- **Your objective**
Where does the word "http" appear in the entries below? Copy each line that holds it.

[Plain-text document sources]
[Start of section]

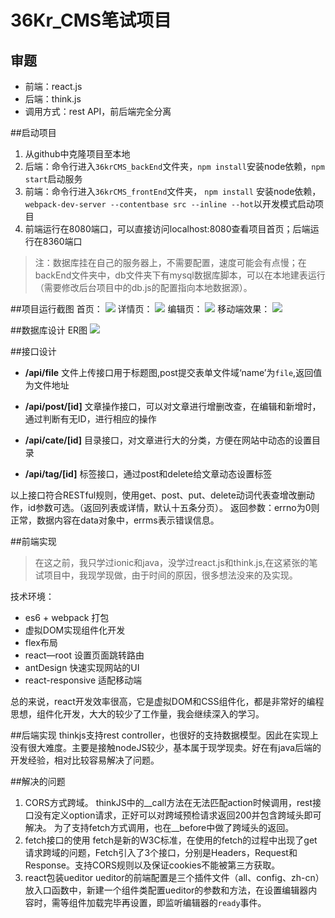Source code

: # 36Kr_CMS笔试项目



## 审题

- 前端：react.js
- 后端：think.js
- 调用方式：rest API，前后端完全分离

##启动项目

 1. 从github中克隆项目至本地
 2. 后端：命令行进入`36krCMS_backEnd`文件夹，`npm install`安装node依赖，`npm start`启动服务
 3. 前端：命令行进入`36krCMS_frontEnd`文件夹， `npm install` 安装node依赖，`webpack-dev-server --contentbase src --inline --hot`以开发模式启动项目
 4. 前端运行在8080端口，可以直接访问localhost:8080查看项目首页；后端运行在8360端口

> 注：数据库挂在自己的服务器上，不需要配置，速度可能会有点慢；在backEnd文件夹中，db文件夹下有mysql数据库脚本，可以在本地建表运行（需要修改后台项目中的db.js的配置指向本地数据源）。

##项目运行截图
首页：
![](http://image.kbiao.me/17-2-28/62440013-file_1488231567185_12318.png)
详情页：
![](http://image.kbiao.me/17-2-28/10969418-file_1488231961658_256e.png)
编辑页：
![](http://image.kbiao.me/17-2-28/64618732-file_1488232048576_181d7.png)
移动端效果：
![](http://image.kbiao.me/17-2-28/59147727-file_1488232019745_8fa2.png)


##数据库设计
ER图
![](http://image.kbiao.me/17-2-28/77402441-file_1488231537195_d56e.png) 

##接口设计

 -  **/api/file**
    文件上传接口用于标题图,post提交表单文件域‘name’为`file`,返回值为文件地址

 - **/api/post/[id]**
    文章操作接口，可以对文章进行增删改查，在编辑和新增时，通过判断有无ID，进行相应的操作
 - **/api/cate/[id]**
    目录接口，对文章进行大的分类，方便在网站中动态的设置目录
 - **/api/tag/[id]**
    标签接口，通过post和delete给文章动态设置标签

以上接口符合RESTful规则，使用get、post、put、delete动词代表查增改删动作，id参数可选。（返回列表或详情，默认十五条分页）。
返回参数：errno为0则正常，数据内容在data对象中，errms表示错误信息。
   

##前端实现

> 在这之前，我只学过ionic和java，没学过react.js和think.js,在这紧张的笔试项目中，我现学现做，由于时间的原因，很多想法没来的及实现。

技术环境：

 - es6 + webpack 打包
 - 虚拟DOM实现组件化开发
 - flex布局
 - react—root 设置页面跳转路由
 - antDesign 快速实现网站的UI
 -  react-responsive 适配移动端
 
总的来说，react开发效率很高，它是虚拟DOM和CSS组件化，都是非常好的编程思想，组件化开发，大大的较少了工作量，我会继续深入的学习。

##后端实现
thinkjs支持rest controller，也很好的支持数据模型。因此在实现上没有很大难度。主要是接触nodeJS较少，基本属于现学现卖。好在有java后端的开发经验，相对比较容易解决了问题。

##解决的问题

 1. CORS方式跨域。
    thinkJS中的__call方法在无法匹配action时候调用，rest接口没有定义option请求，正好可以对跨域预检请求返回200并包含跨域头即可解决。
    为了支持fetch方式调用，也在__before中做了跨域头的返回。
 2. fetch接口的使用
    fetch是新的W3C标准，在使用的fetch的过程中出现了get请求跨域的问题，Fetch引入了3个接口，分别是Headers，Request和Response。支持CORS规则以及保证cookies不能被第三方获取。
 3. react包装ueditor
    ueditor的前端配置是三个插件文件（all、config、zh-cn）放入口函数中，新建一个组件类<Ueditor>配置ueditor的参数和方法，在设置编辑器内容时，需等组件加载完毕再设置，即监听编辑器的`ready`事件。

[End of section]

- **Problem solution**
![](http://image.kbiao.me/17-2-28/62440013-file_1488231567185_12318.png)
![](http://image.kbiao.me/17-2-28/10969418-file_1488231961658_256e.png)
![](http://image.kbiao.me/17-2-28/64618732-file_1488232048576_181d7.png)
![](http://image.kbiao.me/17-2-28/59147727-file_1488232019745_8fa2.png)
![](http://image.kbiao.me/17-2-28/77402441-file_1488231537195_d56e.png) 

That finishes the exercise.